Hot Springs stagecoach builder shares his craft
by Karen Yekel
Hot Springs Star - April 8, 2008
Harry McClung, miniature stagecoach builder, holds his prized Deadwood-Sidney coach replica. On his left is a sheepherder’s wagon, while in front is a passenger coach complete with guard and driver. Karen Yekel/Hot Springs Star
HOT SPRINGS – Harry McClung has a passion for an icon of the great American West – the stagecoach. The 81-year old Pine Hills resident started hand-building stagecoaches and wagons in the 1980’s. “It’s hard work,” he said as he described how he painstakingly cut tiny pieces of oak, which he culled from old dresser drawers. “I used a cast iron overhead foundry saw,” he said, “That was about 65 years ago, and I had to turn a crank to raise and lower the blade.”

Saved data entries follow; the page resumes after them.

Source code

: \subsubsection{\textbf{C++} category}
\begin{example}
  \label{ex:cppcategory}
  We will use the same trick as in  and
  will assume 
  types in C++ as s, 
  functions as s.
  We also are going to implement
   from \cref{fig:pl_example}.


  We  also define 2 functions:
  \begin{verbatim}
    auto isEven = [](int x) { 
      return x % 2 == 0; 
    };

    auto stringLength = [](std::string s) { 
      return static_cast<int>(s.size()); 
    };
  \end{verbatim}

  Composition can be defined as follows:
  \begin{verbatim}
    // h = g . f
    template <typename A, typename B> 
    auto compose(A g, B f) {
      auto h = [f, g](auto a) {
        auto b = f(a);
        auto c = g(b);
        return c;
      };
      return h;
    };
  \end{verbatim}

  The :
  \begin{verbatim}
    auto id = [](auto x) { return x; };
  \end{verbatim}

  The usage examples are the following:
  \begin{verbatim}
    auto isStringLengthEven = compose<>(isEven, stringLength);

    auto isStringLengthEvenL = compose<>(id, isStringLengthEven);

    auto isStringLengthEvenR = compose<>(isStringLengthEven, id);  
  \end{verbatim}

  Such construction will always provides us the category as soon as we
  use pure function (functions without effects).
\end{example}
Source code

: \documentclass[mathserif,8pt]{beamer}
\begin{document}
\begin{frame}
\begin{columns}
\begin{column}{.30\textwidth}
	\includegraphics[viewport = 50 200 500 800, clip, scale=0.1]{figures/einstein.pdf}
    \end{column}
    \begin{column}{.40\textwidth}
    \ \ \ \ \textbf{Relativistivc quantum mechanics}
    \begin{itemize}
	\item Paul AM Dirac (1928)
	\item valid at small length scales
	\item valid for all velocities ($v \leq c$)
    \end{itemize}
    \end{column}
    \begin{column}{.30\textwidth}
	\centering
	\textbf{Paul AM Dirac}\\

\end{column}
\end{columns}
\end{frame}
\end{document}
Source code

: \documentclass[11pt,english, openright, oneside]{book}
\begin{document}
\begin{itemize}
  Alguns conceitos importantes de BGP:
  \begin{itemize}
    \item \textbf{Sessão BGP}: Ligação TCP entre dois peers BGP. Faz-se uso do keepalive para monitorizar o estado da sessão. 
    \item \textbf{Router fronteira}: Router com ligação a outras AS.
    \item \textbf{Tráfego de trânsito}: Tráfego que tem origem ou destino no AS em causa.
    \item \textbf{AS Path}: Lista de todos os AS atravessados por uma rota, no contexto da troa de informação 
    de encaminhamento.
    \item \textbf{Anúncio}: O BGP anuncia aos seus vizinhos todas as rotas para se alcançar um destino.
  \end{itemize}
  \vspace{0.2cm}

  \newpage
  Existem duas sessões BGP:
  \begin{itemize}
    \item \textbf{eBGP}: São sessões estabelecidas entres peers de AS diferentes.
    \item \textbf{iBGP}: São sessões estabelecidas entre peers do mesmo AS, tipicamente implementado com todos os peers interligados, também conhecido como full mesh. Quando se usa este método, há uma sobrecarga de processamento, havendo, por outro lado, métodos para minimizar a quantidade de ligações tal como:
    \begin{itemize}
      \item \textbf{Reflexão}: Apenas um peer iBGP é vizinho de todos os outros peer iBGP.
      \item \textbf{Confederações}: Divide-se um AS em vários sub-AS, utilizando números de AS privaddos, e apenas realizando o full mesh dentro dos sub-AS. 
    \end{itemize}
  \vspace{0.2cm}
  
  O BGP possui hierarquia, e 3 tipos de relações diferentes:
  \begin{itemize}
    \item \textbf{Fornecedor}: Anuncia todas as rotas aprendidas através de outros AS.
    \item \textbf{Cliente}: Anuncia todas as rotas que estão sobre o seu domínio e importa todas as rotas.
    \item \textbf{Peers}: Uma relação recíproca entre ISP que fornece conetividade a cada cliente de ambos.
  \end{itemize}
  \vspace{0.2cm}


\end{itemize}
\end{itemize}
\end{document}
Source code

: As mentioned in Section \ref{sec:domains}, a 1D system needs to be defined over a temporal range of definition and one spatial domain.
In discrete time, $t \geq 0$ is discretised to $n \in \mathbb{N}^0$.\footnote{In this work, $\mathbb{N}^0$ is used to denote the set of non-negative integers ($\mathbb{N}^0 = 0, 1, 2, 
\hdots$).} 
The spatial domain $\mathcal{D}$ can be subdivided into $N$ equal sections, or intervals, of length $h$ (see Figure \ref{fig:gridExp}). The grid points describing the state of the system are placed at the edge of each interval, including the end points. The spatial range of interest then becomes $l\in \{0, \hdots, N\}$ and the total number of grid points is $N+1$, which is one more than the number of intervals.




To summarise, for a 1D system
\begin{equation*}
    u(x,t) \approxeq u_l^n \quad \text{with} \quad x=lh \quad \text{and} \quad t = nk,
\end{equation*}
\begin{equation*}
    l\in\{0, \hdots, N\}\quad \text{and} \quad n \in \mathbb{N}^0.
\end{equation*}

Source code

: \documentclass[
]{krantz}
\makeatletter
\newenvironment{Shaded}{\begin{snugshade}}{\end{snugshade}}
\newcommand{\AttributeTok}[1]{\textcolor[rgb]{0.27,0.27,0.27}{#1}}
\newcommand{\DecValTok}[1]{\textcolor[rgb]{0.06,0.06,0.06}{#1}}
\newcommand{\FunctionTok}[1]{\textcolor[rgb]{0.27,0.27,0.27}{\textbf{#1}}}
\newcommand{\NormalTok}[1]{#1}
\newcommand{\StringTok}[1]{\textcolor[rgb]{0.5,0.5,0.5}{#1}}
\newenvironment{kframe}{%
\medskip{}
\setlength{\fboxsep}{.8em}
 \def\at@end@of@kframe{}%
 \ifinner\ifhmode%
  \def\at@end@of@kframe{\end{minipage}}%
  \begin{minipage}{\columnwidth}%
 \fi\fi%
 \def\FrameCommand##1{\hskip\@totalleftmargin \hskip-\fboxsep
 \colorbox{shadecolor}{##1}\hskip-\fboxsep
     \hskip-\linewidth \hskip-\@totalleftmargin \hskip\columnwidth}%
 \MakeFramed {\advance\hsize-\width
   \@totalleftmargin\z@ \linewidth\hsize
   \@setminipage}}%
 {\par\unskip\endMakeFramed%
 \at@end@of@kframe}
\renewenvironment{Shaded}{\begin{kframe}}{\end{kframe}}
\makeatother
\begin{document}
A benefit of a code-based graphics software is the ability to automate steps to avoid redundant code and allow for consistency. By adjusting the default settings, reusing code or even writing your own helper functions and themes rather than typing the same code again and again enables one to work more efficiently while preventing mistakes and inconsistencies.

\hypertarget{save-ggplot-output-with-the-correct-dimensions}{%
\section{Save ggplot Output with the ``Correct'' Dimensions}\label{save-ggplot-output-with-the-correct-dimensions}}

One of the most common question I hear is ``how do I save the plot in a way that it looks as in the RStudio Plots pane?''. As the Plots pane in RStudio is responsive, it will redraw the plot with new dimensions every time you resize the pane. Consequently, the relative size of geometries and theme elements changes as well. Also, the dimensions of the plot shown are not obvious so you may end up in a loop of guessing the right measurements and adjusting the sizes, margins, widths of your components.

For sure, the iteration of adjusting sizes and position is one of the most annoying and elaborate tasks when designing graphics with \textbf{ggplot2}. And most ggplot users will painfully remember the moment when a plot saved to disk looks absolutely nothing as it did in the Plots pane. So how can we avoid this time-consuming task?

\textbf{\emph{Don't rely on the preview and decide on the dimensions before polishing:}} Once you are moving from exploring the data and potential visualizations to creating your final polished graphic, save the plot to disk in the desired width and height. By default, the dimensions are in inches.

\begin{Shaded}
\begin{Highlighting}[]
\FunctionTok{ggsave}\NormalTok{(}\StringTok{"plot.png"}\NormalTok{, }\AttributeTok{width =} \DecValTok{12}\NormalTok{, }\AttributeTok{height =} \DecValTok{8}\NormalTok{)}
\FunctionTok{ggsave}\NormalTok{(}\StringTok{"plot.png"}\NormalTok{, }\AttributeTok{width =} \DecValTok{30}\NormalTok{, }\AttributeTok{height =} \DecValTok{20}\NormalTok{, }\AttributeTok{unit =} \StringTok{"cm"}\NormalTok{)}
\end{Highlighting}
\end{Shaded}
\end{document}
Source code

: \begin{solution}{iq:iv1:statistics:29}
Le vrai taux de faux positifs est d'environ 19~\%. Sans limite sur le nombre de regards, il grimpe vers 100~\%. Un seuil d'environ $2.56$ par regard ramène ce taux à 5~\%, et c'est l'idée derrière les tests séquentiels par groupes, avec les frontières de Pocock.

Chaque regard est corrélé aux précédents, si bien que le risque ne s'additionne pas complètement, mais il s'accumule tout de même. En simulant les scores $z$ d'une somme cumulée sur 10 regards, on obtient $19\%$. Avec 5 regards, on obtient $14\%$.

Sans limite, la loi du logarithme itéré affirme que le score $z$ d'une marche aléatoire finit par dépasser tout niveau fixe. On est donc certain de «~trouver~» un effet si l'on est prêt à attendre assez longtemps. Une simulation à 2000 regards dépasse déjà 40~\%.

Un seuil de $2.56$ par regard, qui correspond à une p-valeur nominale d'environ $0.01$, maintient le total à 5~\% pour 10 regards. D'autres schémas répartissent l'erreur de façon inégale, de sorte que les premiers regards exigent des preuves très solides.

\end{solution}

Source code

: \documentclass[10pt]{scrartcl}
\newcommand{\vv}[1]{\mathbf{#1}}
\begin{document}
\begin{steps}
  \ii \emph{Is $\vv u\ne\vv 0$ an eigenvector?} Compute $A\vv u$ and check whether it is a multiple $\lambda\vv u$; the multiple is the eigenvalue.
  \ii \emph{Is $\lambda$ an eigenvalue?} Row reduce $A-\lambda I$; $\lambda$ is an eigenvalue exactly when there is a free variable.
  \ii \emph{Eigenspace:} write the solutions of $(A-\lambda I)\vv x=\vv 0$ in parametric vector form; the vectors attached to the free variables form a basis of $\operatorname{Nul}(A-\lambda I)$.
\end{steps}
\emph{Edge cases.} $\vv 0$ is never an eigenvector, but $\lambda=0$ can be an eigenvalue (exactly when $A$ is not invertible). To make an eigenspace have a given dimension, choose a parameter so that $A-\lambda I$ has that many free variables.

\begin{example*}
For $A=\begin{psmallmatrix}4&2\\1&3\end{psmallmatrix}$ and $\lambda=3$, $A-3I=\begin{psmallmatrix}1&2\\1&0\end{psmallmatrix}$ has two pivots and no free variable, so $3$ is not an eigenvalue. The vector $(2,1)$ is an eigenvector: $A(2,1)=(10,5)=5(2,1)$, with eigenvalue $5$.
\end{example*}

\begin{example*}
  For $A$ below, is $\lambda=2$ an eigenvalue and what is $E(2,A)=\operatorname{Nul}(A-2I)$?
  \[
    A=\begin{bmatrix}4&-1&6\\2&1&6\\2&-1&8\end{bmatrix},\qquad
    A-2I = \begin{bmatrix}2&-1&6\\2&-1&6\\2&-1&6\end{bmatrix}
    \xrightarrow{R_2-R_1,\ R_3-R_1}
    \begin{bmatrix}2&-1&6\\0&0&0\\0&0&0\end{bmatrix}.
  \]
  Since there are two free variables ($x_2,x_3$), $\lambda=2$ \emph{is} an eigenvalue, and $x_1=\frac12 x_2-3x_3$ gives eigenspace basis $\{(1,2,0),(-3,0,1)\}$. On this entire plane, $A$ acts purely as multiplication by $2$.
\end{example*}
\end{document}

Among the examples of the old west coaches are a replica of the Deadwood-Sidney coach, a “fancy” Reno coach, a sheepherders’ wagon, two covered wagons and a dirt wagon used for loading dirt at railroad construction sites in the 1800’s. McClung said the premiere stagecoach manufacturer in the 1800’s, Concord Stagecoach, was “the General Motors of the 1800’s.”
“I thought it would be neat to make one,” he said about the fire that ignited his passion. He had the blueprints to make a full size coach, but money was an object at the time so he decided to try his hand at building miniatures. He used different types of hardwoods for authenticity. “Oak is good for compression strength,” he said. The seats in the passenger coaches are made of leather with leather straps supporting the undercarriage of the Deadwood-Sidney coach. “On the real coaches, they used 16 layers of leather,” he said.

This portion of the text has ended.